CO2 hydrogenation to methanol over Cu/ZnO nanocatalysts prepared via a chitosan-assisted co-precipitation method

Abstract

In this study, CuO–ZnO nanocomposites were prepared by chitosan-assisted co-precipitation method and performed as catalyst for CO2 hydrogenation to methanol. Effects of chitosan concentration on the physicochemical properties of the nanocomposites as well as the catalytic activity have been investigated. The obtained catalysts were characterized by means of scanning electron microscopy, X-ray diffraction, N2 adsorption–desorption, N2O chemisorption and temperature-programmed reduction.
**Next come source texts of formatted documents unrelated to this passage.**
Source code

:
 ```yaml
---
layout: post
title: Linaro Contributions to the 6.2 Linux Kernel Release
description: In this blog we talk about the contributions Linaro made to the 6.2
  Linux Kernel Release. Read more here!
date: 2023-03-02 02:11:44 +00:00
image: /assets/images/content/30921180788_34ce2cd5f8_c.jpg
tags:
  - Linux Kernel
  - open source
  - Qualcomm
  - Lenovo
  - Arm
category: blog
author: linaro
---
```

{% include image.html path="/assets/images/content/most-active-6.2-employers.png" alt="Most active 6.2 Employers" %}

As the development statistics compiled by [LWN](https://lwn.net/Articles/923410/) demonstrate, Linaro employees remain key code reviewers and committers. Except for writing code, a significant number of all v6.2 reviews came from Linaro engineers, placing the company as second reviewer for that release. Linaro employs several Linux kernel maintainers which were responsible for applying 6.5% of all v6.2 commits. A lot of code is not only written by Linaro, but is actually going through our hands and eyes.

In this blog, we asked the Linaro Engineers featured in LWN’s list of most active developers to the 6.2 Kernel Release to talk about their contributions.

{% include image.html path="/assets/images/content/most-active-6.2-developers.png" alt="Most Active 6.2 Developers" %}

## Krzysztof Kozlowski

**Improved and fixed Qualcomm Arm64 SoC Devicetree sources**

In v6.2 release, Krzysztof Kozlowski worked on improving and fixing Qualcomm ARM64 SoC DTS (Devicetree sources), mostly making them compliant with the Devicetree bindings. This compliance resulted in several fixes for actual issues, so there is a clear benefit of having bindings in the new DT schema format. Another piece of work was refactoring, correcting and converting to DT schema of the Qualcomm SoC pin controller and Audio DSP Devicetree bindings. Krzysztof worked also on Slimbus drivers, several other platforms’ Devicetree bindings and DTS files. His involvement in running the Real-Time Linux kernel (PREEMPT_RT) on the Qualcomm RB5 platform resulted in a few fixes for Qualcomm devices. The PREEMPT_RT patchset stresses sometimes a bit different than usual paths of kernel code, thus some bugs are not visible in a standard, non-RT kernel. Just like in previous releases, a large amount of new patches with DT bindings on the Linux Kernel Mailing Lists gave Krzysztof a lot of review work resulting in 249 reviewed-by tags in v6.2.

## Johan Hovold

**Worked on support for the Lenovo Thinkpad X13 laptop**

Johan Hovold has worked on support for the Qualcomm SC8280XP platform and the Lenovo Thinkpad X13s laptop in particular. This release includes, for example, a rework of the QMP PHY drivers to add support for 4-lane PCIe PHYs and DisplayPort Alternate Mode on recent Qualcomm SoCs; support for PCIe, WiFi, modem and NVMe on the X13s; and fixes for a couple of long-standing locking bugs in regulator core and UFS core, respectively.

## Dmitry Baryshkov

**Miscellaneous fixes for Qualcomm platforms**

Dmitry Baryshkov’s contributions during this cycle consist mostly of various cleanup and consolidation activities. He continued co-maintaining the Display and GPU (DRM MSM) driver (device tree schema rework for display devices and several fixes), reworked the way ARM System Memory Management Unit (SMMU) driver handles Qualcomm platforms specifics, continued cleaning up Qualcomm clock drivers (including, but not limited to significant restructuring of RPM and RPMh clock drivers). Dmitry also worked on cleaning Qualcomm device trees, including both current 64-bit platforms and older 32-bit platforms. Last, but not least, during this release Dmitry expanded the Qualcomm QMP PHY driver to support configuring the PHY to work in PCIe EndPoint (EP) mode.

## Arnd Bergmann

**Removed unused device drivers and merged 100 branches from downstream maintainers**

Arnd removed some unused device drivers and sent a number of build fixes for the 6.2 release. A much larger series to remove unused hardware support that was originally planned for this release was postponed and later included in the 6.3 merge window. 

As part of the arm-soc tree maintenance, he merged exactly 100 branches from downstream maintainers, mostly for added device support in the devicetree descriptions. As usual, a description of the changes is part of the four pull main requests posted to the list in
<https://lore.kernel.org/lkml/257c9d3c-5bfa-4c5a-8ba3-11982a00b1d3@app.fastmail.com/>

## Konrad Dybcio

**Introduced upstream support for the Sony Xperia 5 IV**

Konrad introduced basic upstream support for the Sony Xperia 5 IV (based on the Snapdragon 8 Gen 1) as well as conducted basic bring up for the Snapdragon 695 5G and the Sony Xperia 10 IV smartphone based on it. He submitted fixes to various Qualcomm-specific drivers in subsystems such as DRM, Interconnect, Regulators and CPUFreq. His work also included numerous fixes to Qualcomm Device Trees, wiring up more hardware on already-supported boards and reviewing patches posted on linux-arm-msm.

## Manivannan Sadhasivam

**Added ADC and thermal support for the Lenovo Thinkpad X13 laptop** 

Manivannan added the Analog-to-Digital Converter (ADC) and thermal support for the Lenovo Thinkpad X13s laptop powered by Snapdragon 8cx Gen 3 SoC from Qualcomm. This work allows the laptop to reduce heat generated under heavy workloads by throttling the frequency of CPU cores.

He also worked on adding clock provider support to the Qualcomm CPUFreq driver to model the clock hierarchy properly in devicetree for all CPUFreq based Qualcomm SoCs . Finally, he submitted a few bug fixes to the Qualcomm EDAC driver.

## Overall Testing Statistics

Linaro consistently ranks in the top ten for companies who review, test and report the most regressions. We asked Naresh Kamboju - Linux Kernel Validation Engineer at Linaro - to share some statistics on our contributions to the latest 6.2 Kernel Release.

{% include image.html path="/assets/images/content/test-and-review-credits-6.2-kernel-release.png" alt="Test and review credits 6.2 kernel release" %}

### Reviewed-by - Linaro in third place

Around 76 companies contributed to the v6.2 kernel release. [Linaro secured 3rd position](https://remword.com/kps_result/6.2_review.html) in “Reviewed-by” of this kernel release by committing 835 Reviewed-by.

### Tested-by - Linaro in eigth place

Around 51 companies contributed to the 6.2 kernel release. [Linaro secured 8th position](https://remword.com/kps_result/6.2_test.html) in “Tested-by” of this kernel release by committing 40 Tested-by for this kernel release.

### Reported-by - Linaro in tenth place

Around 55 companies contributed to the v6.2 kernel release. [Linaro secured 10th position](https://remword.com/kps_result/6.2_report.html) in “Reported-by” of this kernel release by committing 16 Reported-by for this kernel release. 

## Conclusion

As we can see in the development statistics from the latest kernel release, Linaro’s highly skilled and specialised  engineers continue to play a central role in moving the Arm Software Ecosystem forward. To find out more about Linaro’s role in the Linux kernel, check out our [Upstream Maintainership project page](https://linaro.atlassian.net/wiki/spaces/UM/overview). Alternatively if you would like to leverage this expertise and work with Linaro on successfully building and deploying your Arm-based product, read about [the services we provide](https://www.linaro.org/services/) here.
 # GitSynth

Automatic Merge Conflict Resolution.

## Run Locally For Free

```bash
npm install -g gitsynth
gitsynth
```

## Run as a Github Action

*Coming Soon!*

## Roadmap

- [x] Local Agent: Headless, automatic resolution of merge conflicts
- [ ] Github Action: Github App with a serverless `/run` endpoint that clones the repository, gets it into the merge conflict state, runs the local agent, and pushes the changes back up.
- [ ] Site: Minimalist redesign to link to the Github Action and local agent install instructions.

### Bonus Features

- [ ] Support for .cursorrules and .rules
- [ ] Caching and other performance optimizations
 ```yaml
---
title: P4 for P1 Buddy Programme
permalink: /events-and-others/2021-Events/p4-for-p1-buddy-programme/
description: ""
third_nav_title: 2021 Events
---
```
Chitosan was found to act not only as a coordination compound to produce a homogeneous combination of CuO–ZnO nanocomposite, but also as a soft template for the formation of hollow nanospheres. The CuO and ZnO crystallite sizes of the hollow nanospheres were found to be 11.5 and 18.8nm, respectively, which were smaller than those of other catalysts. The increase of chitosan concentration caused a change in catalyst morphology and a reduction in BET surface area as well as metallic copper surface area, but still higher than those of the unmodified catalyst. The catalysts prepared by using chitosan as precipitating agent exhibited a higher space time yield of methanol than the unmodified catalyst, which was attributed to a synergetic effect of the CuO nanoparticle incorporated in the CuO–ZnO nanocatalyst. However, when the reaction temperature was increased up to 533K, a decline in the space time yield of methanol was observed for the catalysts prepared at high chitosan concentration.